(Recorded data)
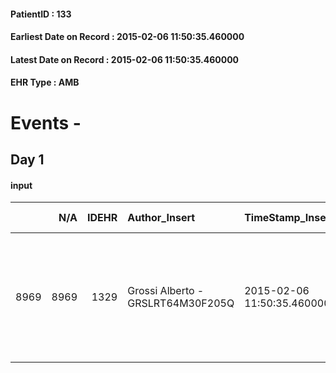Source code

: 
#### PatientID : 133
#### Earliest Date on Record : 2015-02-06 11:50:35.460000
#### Latest Date on Record : 2015-02-06 11:50:35.460000
#### EHR Type : AMB

# Events - 

## Day 1

#### input
|      |    N/A |   IDEHR | Author_Insert                     | TimeStamp_Insert           | EHRType   |   PatientID |   IDDigitalSignDocument | persone_vicine   |   Unnamed: 0_x.1 |   IDANAMNESI_SOCIALE | Patient   | FamigliaAltro   | Paziente_T   | FamigliaAltro_T   |   Non_Rilevabile_x.1 | Note_Non_Rilevabile_x.1   | opt_Problemi   | chk_contr_sintomi   | opt_paziente_a   | opt_famiglia_a   | opt_adeguatezza   | opt_paziente_solo   | opt_presente_assente   | Caregiver_principale   | opt_capacita     | opt_risorse_ec   | ds_note_prio                                                                                                                 | opt_paziente_ad   | opt_caregiver_ad   | opt_inv_civile            | Needs     | Domestic partnership   | Fragility   |
|-----:|-------:|--------:|:----------------------------------|:---------------------------|:----------|------------:|------------------------:|:-----------------|-----------------:|---------------------:|:----------|:----------------|:-------------|:------------------|---------------------:|:--------------------------|:---------------|:--------------------|:-----------------|:-----------------|:------------------|:--------------------|:-----------------------|:-----------------------|:-----------------|:-----------------|:-----------------------------------------------------------------------------------------------------------------------------|:------------------|:-------------------|:--------------------------|:----------|:-----------------------|:------------|
| 8969 |   8969 |    1329 | Grossi Alberto - GRSLRT64M30F205Q | 2015-02-06 11:50:35.460000 | AMB       |         133 |                   14741 | N/A              |              162 |                  105 | Si#1      | Si#1            | No#0         | Si#1              |                    0 | NR                        | No#0           | controllo sintomi#0 | Congruenti#1     | Congruenti#1     | Da valutare#2     | No#0                | Presente#1             | moglie Daniela         | Incrementabile#1 | Da valutare#2    | L'ospedale ha consigliato il ricovero e la moglie ammette di sentirsi inadeguata ad una gestione dell'assistenza a domicilio | Totale#2          | Totale#2           | in fase di accertamento#2 | Clinici#0 | Coniuge/Convivente#0   | fisica#1    |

Task requirements: Quote the data above in full, leaving out the pictures it holds.

Written answer:
Source code

: 
#### PatientID : 133
#### Earliest Date on Record : 2015-02-06 11:50:35.460000
#### Latest Date on Record : 2015-02-06 11:50:35.460000
#### EHR Type : AMB

# Events - 

## Day 1

#### input
|      |    N/A |   IDEHR | Author_Insert                     | TimeStamp_Insert           | EHRType   |   PatientID |   IDDigitalSignDocument | persone_vicine   |   Unnamed: 0_x.1 |   IDANAMNESI_SOCIALE | Patient   | FamigliaAltro   | Paziente_T   | FamigliaAltro_T   |   Non_Rilevabile_x.1 | Note_Non_Rilevabile_x.1   | opt_Problemi   | chk_contr_sintomi   | opt_paziente_a   | opt_famiglia_a   | opt_adeguatezza   | opt_paziente_solo   | opt_presente_assente   | Caregiver_principale   | opt_capacita     | opt_risorse_ec   | ds_note_prio                                                                                                                 | opt_paziente_ad   | opt_caregiver_ad   | opt_inv_civile            | Needs     | Domestic partnership   | Fragility   |
|-----:|-------:|--------:|:----------------------------------|:---------------------------|:----------|------------:|------------------------:|:-----------------|-----------------:|---------------------:|:----------|:----------------|:-------------|:------------------|---------------------:|:--------------------------|:---------------|:--------------------|:-----------------|:-----------------|:------------------|:--------------------|:-----------------------|:-----------------------|:-----------------|:-----------------|:-----------------------------------------------------------------------------------------------------------------------------|:------------------|:-------------------|:--------------------------|:----------|:-----------------------|:------------|
| 8969 |   8969 |    1329 | Grossi Alberto - GRSLRT64M30F205Q | 2015-02-06 11:50:35.460000 | AMB       |         133 |                   14741 | N/A              |              162 |                  105 | Si#1      | Si#1            | No#0         | Si#1              |                    0 | NR                        | No#0           | controllo sintomi#0 | Congruenti#1     | Congruenti#1     | Da valutare#2     | No#0                | Presente#1             | moglie Daniela         | Incrementabile#1 | Da valutare#2    | L'ospedale ha consigliato il ricovero e la moglie ammette di sentirsi inadeguata ad una gestione dell'assistenza a domicilio | Totale#2          | Totale#2           | in fase di accertamento#2 | Clinici#0 | Coniuge/Convivente#0   | fisica#1    |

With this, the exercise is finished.